## WHAT THE TASK REQUIRES
Each entry should be transcribed exactly as written, and any picture left out.

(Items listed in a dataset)
______

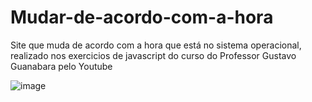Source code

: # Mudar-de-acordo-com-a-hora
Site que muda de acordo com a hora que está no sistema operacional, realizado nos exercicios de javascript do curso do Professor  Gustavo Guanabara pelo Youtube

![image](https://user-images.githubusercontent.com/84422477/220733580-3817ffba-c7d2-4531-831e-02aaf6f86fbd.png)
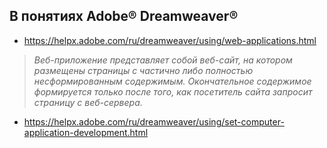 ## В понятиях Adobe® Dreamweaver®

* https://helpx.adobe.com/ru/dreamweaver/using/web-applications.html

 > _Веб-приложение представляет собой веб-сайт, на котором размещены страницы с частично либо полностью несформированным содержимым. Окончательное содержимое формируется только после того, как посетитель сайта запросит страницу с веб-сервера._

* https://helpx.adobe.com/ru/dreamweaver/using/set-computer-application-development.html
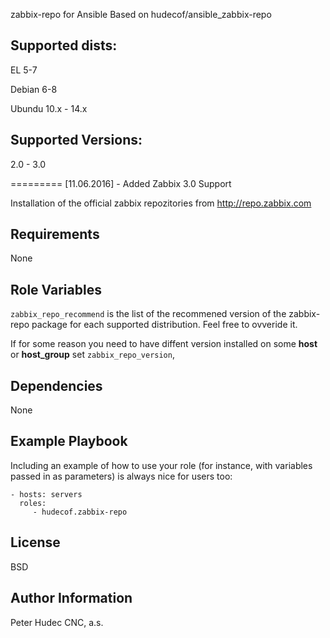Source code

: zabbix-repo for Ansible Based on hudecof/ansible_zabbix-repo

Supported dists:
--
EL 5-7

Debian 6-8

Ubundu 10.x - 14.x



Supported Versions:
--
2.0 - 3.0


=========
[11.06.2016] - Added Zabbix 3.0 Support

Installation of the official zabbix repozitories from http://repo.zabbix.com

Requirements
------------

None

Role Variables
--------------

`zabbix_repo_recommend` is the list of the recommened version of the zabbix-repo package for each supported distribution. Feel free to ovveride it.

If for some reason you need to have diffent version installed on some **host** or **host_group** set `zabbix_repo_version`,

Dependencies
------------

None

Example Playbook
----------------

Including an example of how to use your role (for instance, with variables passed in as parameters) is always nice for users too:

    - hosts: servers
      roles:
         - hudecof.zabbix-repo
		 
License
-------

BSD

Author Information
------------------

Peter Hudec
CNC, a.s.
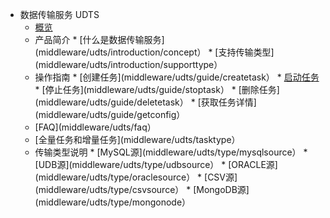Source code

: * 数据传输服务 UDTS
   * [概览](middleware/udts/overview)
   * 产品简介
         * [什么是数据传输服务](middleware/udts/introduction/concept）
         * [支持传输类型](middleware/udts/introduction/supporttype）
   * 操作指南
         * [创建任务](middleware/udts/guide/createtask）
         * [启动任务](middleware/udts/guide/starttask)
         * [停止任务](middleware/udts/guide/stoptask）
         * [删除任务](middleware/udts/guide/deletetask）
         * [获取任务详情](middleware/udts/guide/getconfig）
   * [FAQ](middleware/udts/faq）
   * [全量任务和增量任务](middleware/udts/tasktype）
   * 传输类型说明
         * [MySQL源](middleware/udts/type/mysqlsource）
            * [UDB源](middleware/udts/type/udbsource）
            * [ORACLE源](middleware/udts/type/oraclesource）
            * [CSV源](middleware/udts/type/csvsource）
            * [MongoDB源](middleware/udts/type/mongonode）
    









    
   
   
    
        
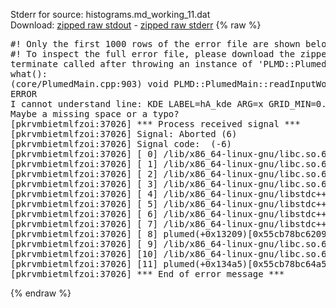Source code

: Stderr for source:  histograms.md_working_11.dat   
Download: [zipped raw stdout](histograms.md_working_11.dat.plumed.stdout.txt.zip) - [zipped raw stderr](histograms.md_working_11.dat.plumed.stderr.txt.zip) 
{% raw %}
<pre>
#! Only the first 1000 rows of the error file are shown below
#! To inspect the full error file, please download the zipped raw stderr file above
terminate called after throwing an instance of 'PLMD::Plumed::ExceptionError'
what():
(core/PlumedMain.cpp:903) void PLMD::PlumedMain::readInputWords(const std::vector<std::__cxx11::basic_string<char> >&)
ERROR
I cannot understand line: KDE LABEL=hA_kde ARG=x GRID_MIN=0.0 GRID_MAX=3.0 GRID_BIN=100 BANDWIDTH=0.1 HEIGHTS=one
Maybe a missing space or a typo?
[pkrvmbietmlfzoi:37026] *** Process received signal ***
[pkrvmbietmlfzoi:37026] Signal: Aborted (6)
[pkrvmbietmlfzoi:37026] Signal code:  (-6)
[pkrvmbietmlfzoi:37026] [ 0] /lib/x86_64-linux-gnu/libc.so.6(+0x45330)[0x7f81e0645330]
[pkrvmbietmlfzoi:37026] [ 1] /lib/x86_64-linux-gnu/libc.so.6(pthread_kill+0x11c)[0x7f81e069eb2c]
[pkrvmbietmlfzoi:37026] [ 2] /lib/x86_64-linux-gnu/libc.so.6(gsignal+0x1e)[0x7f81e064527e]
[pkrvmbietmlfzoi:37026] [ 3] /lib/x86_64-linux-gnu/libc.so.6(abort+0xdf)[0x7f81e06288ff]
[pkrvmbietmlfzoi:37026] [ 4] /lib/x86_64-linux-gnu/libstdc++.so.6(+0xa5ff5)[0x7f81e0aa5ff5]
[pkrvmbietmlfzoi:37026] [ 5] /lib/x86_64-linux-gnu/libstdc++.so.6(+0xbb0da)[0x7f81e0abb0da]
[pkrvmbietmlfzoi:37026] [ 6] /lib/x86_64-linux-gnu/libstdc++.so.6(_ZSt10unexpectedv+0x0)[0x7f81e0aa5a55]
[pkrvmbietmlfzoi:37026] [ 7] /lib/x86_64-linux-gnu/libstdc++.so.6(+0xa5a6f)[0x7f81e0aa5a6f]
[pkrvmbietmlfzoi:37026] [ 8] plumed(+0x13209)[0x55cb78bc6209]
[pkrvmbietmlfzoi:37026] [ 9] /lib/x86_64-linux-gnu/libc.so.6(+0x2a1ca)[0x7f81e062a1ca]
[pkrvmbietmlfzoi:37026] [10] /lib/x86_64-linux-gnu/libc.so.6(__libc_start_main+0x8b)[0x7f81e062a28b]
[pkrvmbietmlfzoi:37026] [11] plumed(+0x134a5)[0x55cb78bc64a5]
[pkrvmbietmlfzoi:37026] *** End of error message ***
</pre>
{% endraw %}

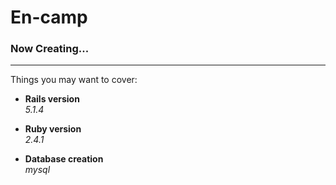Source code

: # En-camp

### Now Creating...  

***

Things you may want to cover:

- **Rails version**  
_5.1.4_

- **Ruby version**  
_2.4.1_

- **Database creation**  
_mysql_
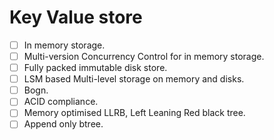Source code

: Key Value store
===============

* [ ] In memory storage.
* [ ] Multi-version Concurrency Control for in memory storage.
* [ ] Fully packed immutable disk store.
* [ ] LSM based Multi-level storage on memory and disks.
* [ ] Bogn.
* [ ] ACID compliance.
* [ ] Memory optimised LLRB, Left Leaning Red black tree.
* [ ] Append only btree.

______

## RESPONSE TO THE TASK
Source code

: # Mudar-de-acordo-com-a-hora
Site que muda de acordo com a hora que está no sistema operacional, realizado nos exercicios de javascript do curso do Professor  Gustavo Guanabara pelo Youtube

![image](https://user-images.githubusercontent.com/84422477/220733580-3817ffba-c7d2-4531-831e-02aaf6f86fbd.png)
 ## В понятиях Adobe® Dreamweaver®

* https://helpx.adobe.com/ru/dreamweaver/using/web-applications.html

 > _Веб-приложение представляет собой веб-сайт, на котором размещены страницы с частично либо полностью несформированным содержимым. Окончательное содержимое формируется только после того, как посетитель сайта запросит страницу с веб-сервера._

* https://helpx.adobe.com/ru/dreamweaver/using/set-computer-application-development.html
Source code

: zabbix-repo for Ansible Based on hudecof/ansible_zabbix-repo

Supported dists:
--
EL 5-7

Debian 6-8

Ubundu 10.x - 14.x



Supported Versions:
--
2.0 - 3.0


=========
[11.06.2016] - Added Zabbix 3.0 Support

Installation of the official zabbix repozitories from http://repo.zabbix.com

Requirements
------------

None

Role Variables
--------------

`zabbix_repo_recommend` is the list of the recommened version of the zabbix-repo package for each supported distribution. Feel free to ovveride it.

If for some reason you need to have diffent version installed on some **host** or **host_group** set `zabbix_repo_version`,

Dependencies
------------

None

Example Playbook
----------------

Including an example of how to use your role (for instance, with variables passed in as parameters) is always nice for users too:

    - hosts: servers
      roles:
         - hudecof.zabbix-repo
		 
License
-------

BSD

Author Information
------------------

Peter Hudec
CNC, a.s.
Source code

: * 数据传输服务 UDTS
   * [概览](middleware/udts/overview)
   * 产品简介
         * [什么是数据传输服务](middleware/udts/introduction/concept）
         * [支持传输类型](middleware/udts/introduction/supporttype）
   * 操作指南
         * [创建任务](middleware/udts/guide/createtask）
         * [启动任务](middleware/udts/guide/starttask)
         * [停止任务](middleware/udts/guide/stoptask）
         * [删除任务](middleware/udts/guide/deletetask）
         * [获取任务详情](middleware/udts/guide/getconfig）
   * [FAQ](middleware/udts/faq）
   * [全量任务和增量任务](middleware/udts/tasktype）
   * 传输类型说明
         * [MySQL源](middleware/udts/type/mysqlsource）
            * [UDB源](middleware/udts/type/udbsource）
            * [ORACLE源](middleware/udts/type/oraclesource）
            * [CSV源](middleware/udts/type/csvsource）
            * [MongoDB源](middleware/udts/type/mongonode）
    









    
   
   
    
        
Source code

: Stderr for source:  histograms.md_working_11.dat   
Download: [zipped raw stdout](histograms.md_working_11.dat.plumed.stdout.txt.zip) - [zipped raw stderr](histograms.md_working_11.dat.plumed.stderr.txt.zip) 
{% raw %}
<pre>
#! Only the first 1000 rows of the error file are shown below
#! To inspect the full error file, please download the zipped raw stderr file above
terminate called after throwing an instance of 'PLMD::Plumed::ExceptionError'
what():
(core/PlumedMain.cpp:903) void PLMD::PlumedMain::readInputWords(const std::vector<std::__cxx11::basic_string<char> >&)
ERROR
I cannot understand line: KDE LABEL=hA_kde ARG=x GRID_MIN=0.0 GRID_MAX=3.0 GRID_BIN=100 BANDWIDTH=0.1 HEIGHTS=one
Maybe a missing space or a typo?
[pkrvmbietmlfzoi:37026] *** Process received signal ***
[pkrvmbietmlfzoi:37026] Signal: Aborted (6)
[pkrvmbietmlfzoi:37026] Signal code:  (-6)
[pkrvmbietmlfzoi:37026] [ 0] /lib/x86_64-linux-gnu/libc.so.6(+0x45330)[0x7f81e0645330]
[pkrvmbietmlfzoi:37026] [ 1] /lib/x86_64-linux-gnu/libc.so.6(pthread_kill+0x11c)[0x7f81e069eb2c]
[pkrvmbietmlfzoi:37026] [ 2] /lib/x86_64-linux-gnu/libc.so.6(gsignal+0x1e)[0x7f81e064527e]
[pkrvmbietmlfzoi:37026] [ 3] /lib/x86_64-linux-gnu/libc.so.6(abort+0xdf)[0x7f81e06288ff]
[pkrvmbietmlfzoi:37026] [ 4] /lib/x86_64-linux-gnu/libstdc++.so.6(+0xa5ff5)[0x7f81e0aa5ff5]
[pkrvmbietmlfzoi:37026] [ 5] /lib/x86_64-linux-gnu/libstdc++.so.6(+0xbb0da)[0x7f81e0abb0da]
[pkrvmbietmlfzoi:37026] [ 6] /lib/x86_64-linux-gnu/libstdc++.so.6(_ZSt10unexpectedv+0x0)[0x7f81e0aa5a55]
[pkrvmbietmlfzoi:37026] [ 7] /lib/x86_64-linux-gnu/libstdc++.so.6(+0xa5a6f)[0x7f81e0aa5a6f]
[pkrvmbietmlfzoi:37026] [ 8] plumed(+0x13209)[0x55cb78bc6209]
[pkrvmbietmlfzoi:37026] [ 9] /lib/x86_64-linux-gnu/libc.so.6(+0x2a1ca)[0x7f81e062a1ca]
[pkrvmbietmlfzoi:37026] [10] /lib/x86_64-linux-gnu/libc.so.6(__libc_start_main+0x8b)[0x7f81e062a28b]
[pkrvmbietmlfzoi:37026] [11] plumed(+0x134a5)[0x55cb78bc64a5]
[pkrvmbietmlfzoi:37026] *** End of error message ***
</pre>
{% endraw %}

Source code

: # En-camp

### Now Creating...  

***

Things you may want to cover:

- **Rails version**  
_5.1.4_

- **Ruby version**  
_2.4.1_

- **Database creation**  
_mysql_
Source code

: Key Value store
===============

* [ ] In memory storage.
* [ ] Multi-version Concurrency Control for in memory storage.
* [ ] Fully packed immutable disk store.
* [ ] LSM based Multi-level storage on memory and disks.
* [ ] Bogn.
* [ ] ACID compliance.
* [ ] Memory optimised LLRB, Left Leaning Red black tree.
* [ ] Append only btree.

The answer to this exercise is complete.